And, you know, anyone who's driven a car knows you sometimes you just know something's wrong. You hear a certain rattle of various sorts. Well, they were able to basically catalog those and turn those into BNAI model, gender BNAI model into vector representations. So now when a car shows up in one of their shops, they can record the issue that that particular car is having.

and use it to do diagnosis really fast against a known set of issues. And that's a similarity. So it's using an AI model that basically generated off these audio files. So that actually shrinks down the amount of hours and time spent for diagnosing a particular problem massively, especially when you extrapolate it across the thousands of different dealer or third-party sites that they have globally.

If you can shrink something that takes a skilled technician hours to be now something that can be done by a less skilled technician and can be done in minutes just by doing the similarity search, Matt, that's billions and millions of dollars of savings to that organization. That's the diagnosis part. The next part is then, okay, how do you actually fix the problem? Well, right now, most of the steps for these issues, you find your diagnosis code and then you have a manual that you go through around the steps and parts required to fix it. Well, they also just...
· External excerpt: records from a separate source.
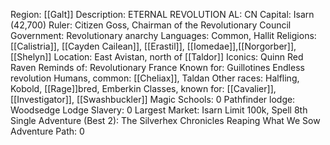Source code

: Region: [[Galt]]
Description: ETERNAL 
REVOLUTION
AL: CN
Capital: Isarn
(42,700)
Ruler: Citizen Goss, Chairman 
of the Revolutionary Council
Government: Revolutionary anarchy
Languages: Common, Hallit
Religions: [[Calistria]], [[Cayden Cailean]], [[Erastil]], 
[[Iomedae]],[[Norgorber]], [[Shelyn]]
Location: East Avistan, north of 
[[Taldor]]
Iconics: Quinn
Red Raven
Reminds of: Revolutionary 
France
Known for: Guillotines
Endless revolution
Humans, common: [[Cheliax]], Taldan
Other races: Halfling, Kobold, [[Rage]]bred, Emberkin
Classes, known for: [[Cavalier]], [[Investigator]], [[Swashbuckler]]
Magic Schools: 0
Pathfinder lodge: Woodsedge Lodge
Slavery: 0
Largest Market: Isarn
Limit 100k, Spell 8th
Single Adventure (Best 2): The Silverhex Chronicles
Reaping What We Sow 
Adventure Path: 0
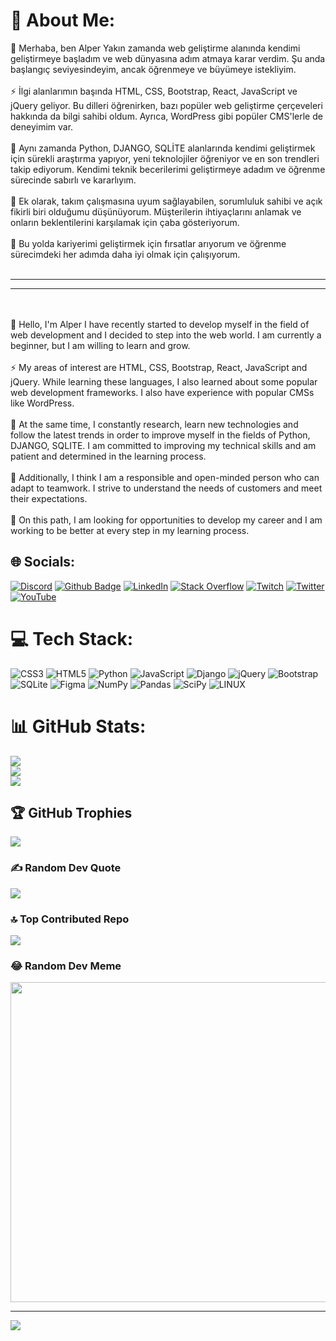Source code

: # 💫 About Me:
🔭 Merhaba, ben Alper Yakın zamanda web geliştirme alanında kendimi geliştirmeye başladım ve web dünyasına adım atmaya karar verdim. Şu anda başlangıç seviyesindeyim, ancak öğrenmeye ve büyümeye istekliyim.<br><br>⚡ İlgi alanlarımın başında HTML, CSS, Bootstrap,  React, JavaScript ve jQuery geliyor. Bu dilleri öğrenirken, bazı popüler web geliştirme çerçeveleri hakkında da bilgi sahibi oldum. Ayrıca, WordPress gibi popüler CMS'lerle de deneyimim var.<br><br>🌱 Aynı zamanda Python, DJANGO, SQLİTE  alanlarında kendimi geliştirmek için sürekli araştırma yapıyor, yeni teknolojiler öğreniyor ve en son trendleri takip ediyorum. Kendimi teknik becerilerimi geliştirmeye adadım ve öğrenme sürecinde sabırlı ve kararlıyım.<br><br>👯 Ek olarak, takım çalışmasına uyum sağlayabilen, sorumluluk sahibi ve açık fikirli biri olduğumu düşünüyorum. Müşterilerin ihtiyaçlarını anlamak ve onların beklentilerini karşılamak için çaba gösteriyorum.<br><br>🤝 Bu yolda kariyerimi geliştirmek için fırsatlar arıyorum ve öğrenme sürecimdeki her adımda daha iyi olmak için çalışıyorum.<br><br><hr><hr><br><br>🔭 Hello, I'm Alper I have recently started to develop myself in the field of web development and I decided to step into the web world. I am currently a beginner, but I am willing to learn and grow.<br><br>⚡ My areas of interest are HTML, CSS, Bootstrap, React, JavaScript and jQuery. While learning these languages, I also learned about some popular web development frameworks. I also have experience with popular CMSs like WordPress.<br><br>🌱 At the same time, I constantly research, learn new technologies and follow the latest trends in order to improve myself in the fields of Python, DJANGO, SQLITE. I am committed to improving my technical skills and am patient and determined in the learning process.<br><br>👯 Additionally, I think I am a responsible and open-minded person who can adapt to teamwork. I strive to understand the needs of customers and meet their expectations.<br><br>🤝 On this path, I am looking for opportunities to develop my career and I am working to be better at every step in my learning process.


## 🌐 Socials:
[![Discord](https://img.shields.io/badge/Discord-%237289DA.svg?logo=discord&logoColor=white)](https://discord.gg/https://discord.gg/KRZkMtYzdS) 
[![Github Badge](https://img.shields.io/badge/-Github-000?style=quare&labelColor=000&logo=Github&logoColor=white&link=link)](https://alprcrk.github.io)  [![LinkedIn](https://img.shields.io/badge/LinkedIn-%230077B5.svg?logo=linkedin&logoColor=white)](https://linkedin.com/in/alprcrk) [![Stack Overflow](https://img.shields.io/badge/-Stackoverflow-FE7A16?logo=stack-overflow&logoColor=white)](https://stackoverflow.com/users/21053266) [![Twitch](https://img.shields.io/badge/Twitch-%239146FF.svg?logo=Twitch&logoColor=white)](https://twitch.tv/alprcrk) [![Twitter](https://img.shields.io/badge/Twitter-%231DA1F2.svg?logo=Twitter&logoColor=white)](https://twitter.com/alpercrk) [![YouTube](https://img.shields.io/badge/YouTube-%23FF0000.svg?logo=YouTube&logoColor=white)](https://youtube.com/@https://www.youtube.com/channel/UCXWCbw9hcILplTLb8a1wmyQ) 

# 💻 Tech Stack:
![CSS3](https://img.shields.io/badge/css3-%231572B6.svg?style=for-the-badge&logo=css3&logoColor=white) ![HTML5](https://img.shields.io/badge/html5-%23E34F26.svg?style=for-the-badge&logo=html5&logoColor=white) ![Python](https://img.shields.io/badge/python-3670A0?style=for-the-badge&logo=python&logoColor=ffdd54) ![JavaScript](https://img.shields.io/badge/javascript-%23323330.svg?style=for-the-badge&logo=javascript&logoColor=%23F7DF1E) ![Django](https://img.shields.io/badge/django-%23092E20.svg?style=for-the-badge&logo=django&logoColor=white) ![jQuery](https://img.shields.io/badge/jquery-%230769AD.svg?style=for-the-badge&logo=jquery&logoColor=white) ![Bootstrap](https://img.shields.io/badge/bootstrap-%23563D7C.svg?style=for-the-badge&logo=bootstrap&logoColor=white) ![SQLite](https://img.shields.io/badge/sqlite-%2307405e.svg?style=for-the-badge&logo=sqlite&logoColor=white) 	![Figma](https://img.shields.io/badge/figma-%23F24E1E.svg?style=for-the-badge&logo=figma&logoColor=white) ![NumPy](https://img.shields.io/badge/numpy-%23013243.svg?style=for-the-badge&logo=numpy&logoColor=white) ![Pandas](https://img.shields.io/badge/pandas-%23150458.svg?style=for-the-badge&logo=pandas&logoColor=white) ![SciPy](https://img.shields.io/badge/SciPy-%230C55A5.svg?style=for-the-badge&logo=scipy&logoColor=%white) ![LINUX](https://img.shields.io/badge/Linux-FCC624?style=for-the-badge&logo=linux&logoColor=black)
# 📊 GitHub Stats:
![](https://github-readme-stats.vercel.app/api?username=alprcrk&theme=blue-green&hide_border=false&include_all_commits=false&count_private=false)<br/>
![](https://github-readme-streak-stats.herokuapp.com/?user=alprcrk&theme=blue-green&hide_border=false)<br/>
![](https://github-readme-stats.vercel.app/api/top-langs/?username=alprcrk&theme=blue-green&hide_border=false&include_all_commits=false&count_private=false&layout=compact)

## 🏆 GitHub Trophies
![](https://github-profile-trophy.vercel.app/?username=alprcrk&theme=radical&no-frame=false&no-bg=false&margin-w=4)

### ✍️ Random Dev Quote
![](https://quotes-github-readme.vercel.app/api?type=horizontal&theme=tokyonight)

### 🔝 Top Contributed Repo
![](https://github-contributor-stats.vercel.app/api?username=alprcrk&limit=5&theme=tokyonight&combine_all_yearly_contributions=true)

### 😂 Random Dev Meme
<img src="https://rm.up.railway.app/" width="512px"/>

---
[![](https://visitcount.itsvg.in/api?id=alprcrk&icon=0&color=2)](https://visitcount.itsvg.in)

<!-- Proudly created with GPRM ( https://gprm.itsvg.in ) -->

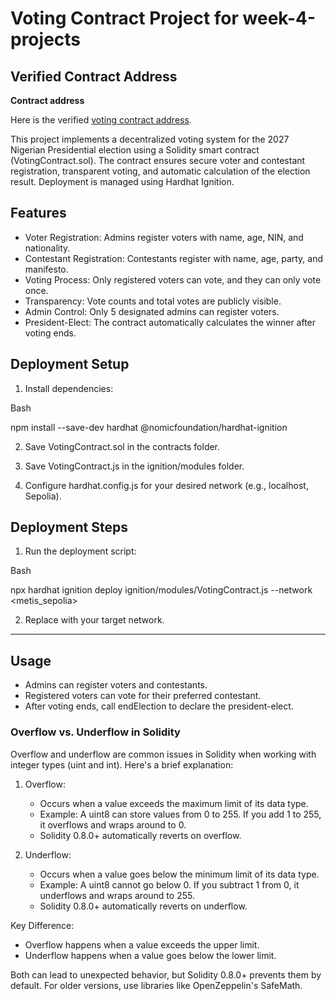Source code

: # Voting Contract Project for week-4-projects

## Verified Contract Address

**Contract address**

Here is the verified [voting contract address](https://sepolia-explorer.metisdevops.link/address/0x1c5B583D8e025D2c38EF494ac74accC82F63fE79).


This project implements a decentralized voting system for the 2027 Nigerian Presidential election using a Solidity smart contract (VotingContract.sol). The contract ensures secure voter and contestant registration, transparent voting, and automatic calculation of the election result. Deployment is managed using Hardhat Ignition.


## Features

- Voter Registration: Admins register voters with name, age, NIN, and nationality.
- Contestant Registration: Contestants register with name, age, party, and manifesto.
- Voting Process: Only registered voters can vote, and they can only vote once.
- Transparency: Vote counts and total votes are publicly visible.
- Admin Control: Only 5 designated admins can register voters.
- President-Elect: The contract automatically calculates the winner after voting ends.


## Deployment Setup

1. Install dependencies:
  
Bash

   npm install --save-dev hardhat @nomicfoundation/hardhat-ignition
   
2. Save VotingContract.sol in the contracts folder.

3. Save VotingContract.js in the ignition/modules folder.

4. Configure hardhat.config.js for your desired network (e.g., localhost, Sepolia).



## Deployment Steps

1. Run the deployment script:
  
Bash

   npx hardhat ignition deploy ignition/modules/VotingContract.js --network <metis_sepolia>
   
2. Replace <metis-sepolia> with your target network.
---

## Usage

- Admins can register voters and contestants.
- Registered voters can vote for their preferred contestant.
- After voting ends, call endElection to declare the president-elect.


### Overflow vs. Underflow in Solidity

Overflow and underflow are common issues in Solidity when working with integer types (uint and int). Here's a brief explanation:

1. Overflow:  
   - Occurs when a value exceeds the maximum limit of its data type.  
   - Example: A uint8 can store values from 0 to 255. If you add 1 to 255, it overflows and wraps around to 0.  
   - Solidity 0.8.0+ automatically reverts on overflow.

2. Underflow:  
   - Occurs when a value goes below the minimum limit of its data type.  
   - Example: A uint8 cannot go below 0. If you subtract 1 from 0, it underflows and wraps around to 255.  
   - Solidity 0.8.0+ automatically reverts on underflow.

Key Difference:  
- Overflow happens when a value exceeds the upper limit.  
- Underflow happens when a value goes below the lower limit.  

Both can lead to unexpected behavior, but Solidity 0.8.0+ prevents them by default. For older versions, use libraries like OpenZeppelin's SafeMath.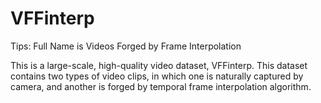 # VFFinterp 
Tips: Full Name is Videos Forged by Frame Interpolation

This is a large-scale, high-quality video dataset, VFFinterp. This dataset contains two types of video clips, in which one is naturally captured by camera, and another is forged by temporal frame interpolation algorithm.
layered in a chat bot on top of all their repair manuals. So now the technician can just say, okay, this audio diagnosed this problem, what are the three steps? And it just gives a nice summary without having to troll through the PDFs and the physical manuals to get that answer to kind of closing that loop. Like a very pragmatic, applicable use case. I think that we can all sort of intuitively understand. Another is we worked with, actually I was just on a panel with the team that built this at Novo Nordisk, a pharma company.

They have, like any pharmaceutical company, a pretty heavy paper process they have to follow to submit new drugs for approval. It's called a clinical study report. And that typically takes...

A lot of people, a lot of time to write and review manually. They ended up training a model on all their submissions, both draft submissions and the ones they submitted to the various regulatory bodies. And now they have a model that auto-generates based on the raw input data from the clinical studies, the first draft of that CSR, which used to take weeks. And now it takes 15 minutes to generate a reasonable quality first draft.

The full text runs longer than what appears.